Pressing “Re-start”: Business Operations in China after COVID-19 – Highlights of Survey Results and Conversation with Prominent China CxOs
Pressing “Re-start”: Business Operations in China after COVID-19 – Highlights of Survey Results and Conversation with Prominent China CxOs
“[T]he biggest challenge for us is really how to . . . navigate through all the unknowns. I mean, at that time [of COVID-19], at every stage we were facing different challenges . . . different phases” stated Zhiqiang (ZZ) Zhang, President of ABB (China).
China posted a 6.8% decline in its first-quarter GDP after suffering the first blows of the COVID-19 pandemic. But China is also the first country to move towards a recovery. In this key moment, the Stanford China Program, in collaboration with alumni members of the Stanford Graduate School of Business, surveyed 135 senior executives from private and publicly-listed enterprises in China, as well as China offices of international MNCs, as Chinese companies rebooted their operations. As the above quote attests, however, the road to recovery hardly had a map attached and still lies inside unmarked territories for most.

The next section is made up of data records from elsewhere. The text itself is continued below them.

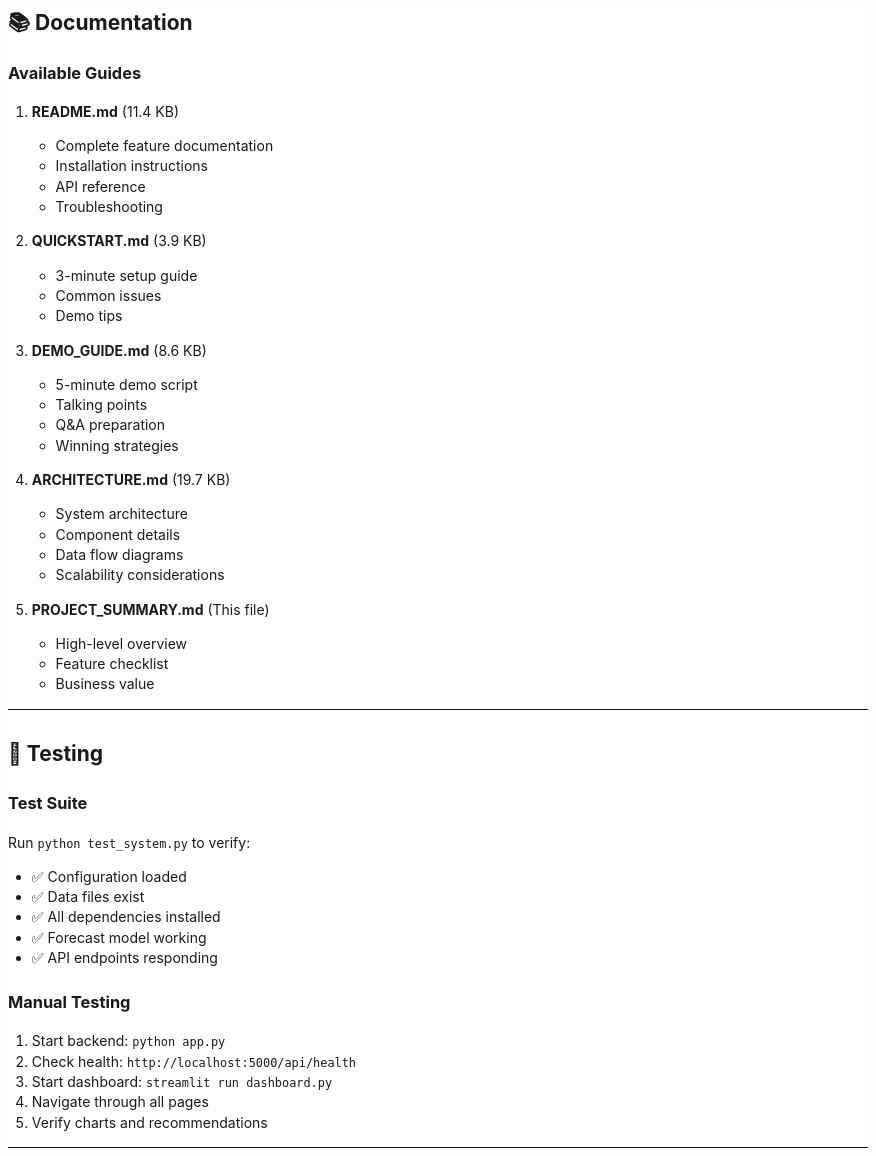 
## 📚 Documentation

### Available Guides
1. **README.md** (11.4 KB)
   - Complete feature documentation
   - Installation instructions
   - API reference
   - Troubleshooting

2. **QUICKSTART.md** (3.9 KB)
   - 3-minute setup guide
   - Common issues
   - Demo tips

3. **DEMO_GUIDE.md** (8.6 KB)
   - 5-minute demo script
   - Talking points
   - Q&A preparation
   - Winning strategies

4. **ARCHITECTURE.md** (19.7 KB)
   - System architecture
   - Component details
   - Data flow diagrams
   - Scalability considerations

5. **PROJECT_SUMMARY.md** (This file)
   - High-level overview
   - Feature checklist
   - Business value

---

## 🧪 Testing

### Test Suite
Run `python test_system.py` to verify:
- ✅ Configuration loaded
- ✅ Data files exist
- ✅ All dependencies installed
- ✅ Forecast model working
- ✅ API endpoints responding

### Manual Testing
1. Start backend: `python app.py`
2. Check health: `http://localhost:5000/api/health`
3. Start dashboard: `streamlit run dashboard.py`
4. Navigate through all pages
5. Verify charts and recommendations

---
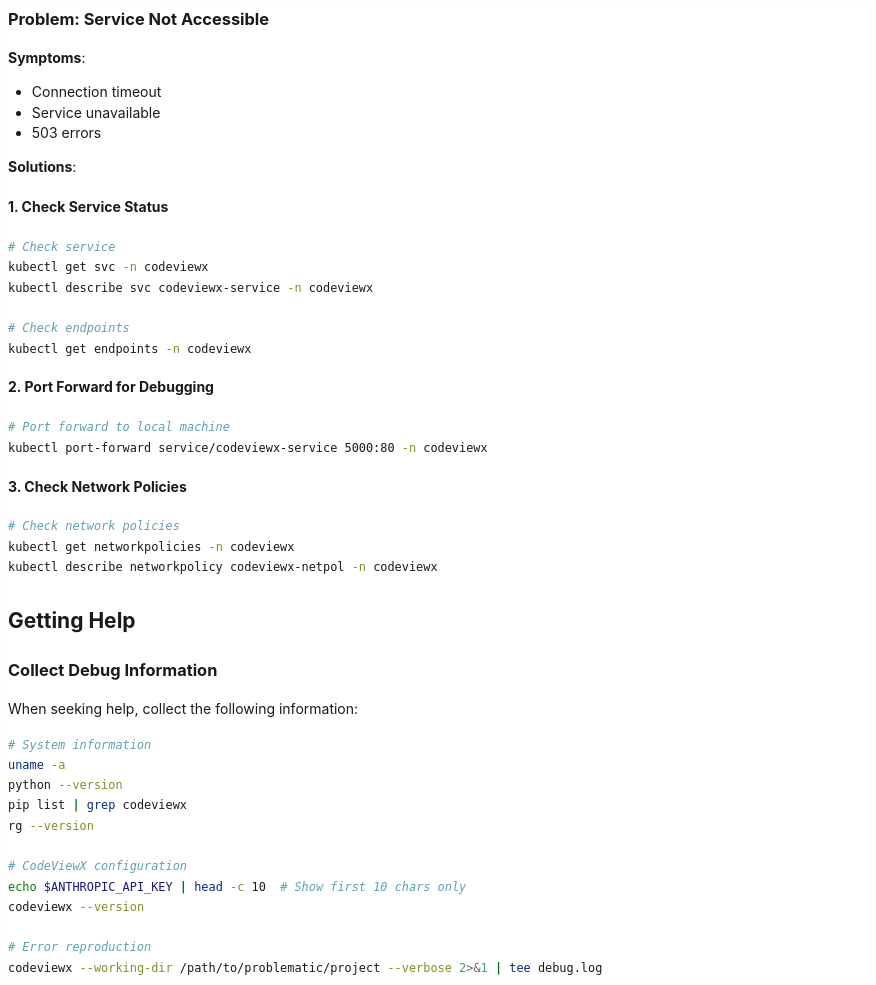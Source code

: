 ### Problem: Service Not Accessible

**Symptoms**:
- Connection timeout
- Service unavailable
- 503 errors

**Solutions**:

#### 1. Check Service Status
```bash
# Check service
kubectl get svc -n codeviewx
kubectl describe svc codeviewx-service -n codeviewx

# Check endpoints
kubectl get endpoints -n codeviewx
```

#### 2. Port Forward for Debugging
```bash
# Port forward to local machine
kubectl port-forward service/codeviewx-service 5000:80 -n codeviewx
```

#### 3. Check Network Policies
```bash
# Check network policies
kubectl get networkpolicies -n codeviewx
kubectl describe networkpolicy codeviewx-netpol -n codeviewx
```

## Getting Help

### Collect Debug Information

When seeking help, collect the following information:

```bash
# System information
uname -a
python --version
pip list | grep codeviewx
rg --version

# CodeViewX configuration
echo $ANTHROPIC_API_KEY | head -c 10  # Show first 10 chars only
codeviewx --version

# Error reproduction
codeviewx --working-dir /path/to/problematic/project --verbose 2>&1 | tee debug.log
```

For more on the China business restart, check out "After COVID-19: Rebooting Business in China"
On June 10th, the Shorenstein APARC China Program convened a two-part virtual program titled “Rebooting Business after COVID-19: A View from China.” Two Stanford Graduate School of Business alumni, Christopher Thomas, currently of Tsinghua University, and Xue (Xander) Wu, China Mobile (USA), set forth major takeaways from China Program’s survey and described how COVID-19 has differentially impacted different segments of China’s businesses. Professor Jean Oi, Director of the APARC China Program and William Haas Professor of Chinese Politics, explained the larger context behind China’s recovery and the motivation for our survey. Describing the situation as “living in different worlds,” presenters highlighted the difference especially between high tech and online companies versus other industries, and between large (>1,000 employees) and small firms in China. Small and medium firms, they found, are currently far more likely to be facing economic distress and implementing “emergency measures.” High-tech and online companies, on the other hand, displayed more than twice as much optimism regarding their future as did companies in other industries. Survey findings also captured deep concerns generated by current geopolitical tensions between the U.S. and China, including the potential for limited access to global technology.
In the second half of the program, a panel of distinguished CxOs from China, including Alvin Shiqi Wang (王世琪), CEO and President of 21Vianet Group, Inc.; Xiang Wang (王翔), President of Xiaomi Corporation; Simon Yang (杨士宁), CEO of Yangtze Memory Technologies Co., Ltd.; and Zhiqiang (ZZ) Zhang (张志强), President of ABB (China), offered rich perspectives on how they managed to safeguard their employees and business operations during the pandemic, rolling challenges posed by COVID-19, and their companies’ futures.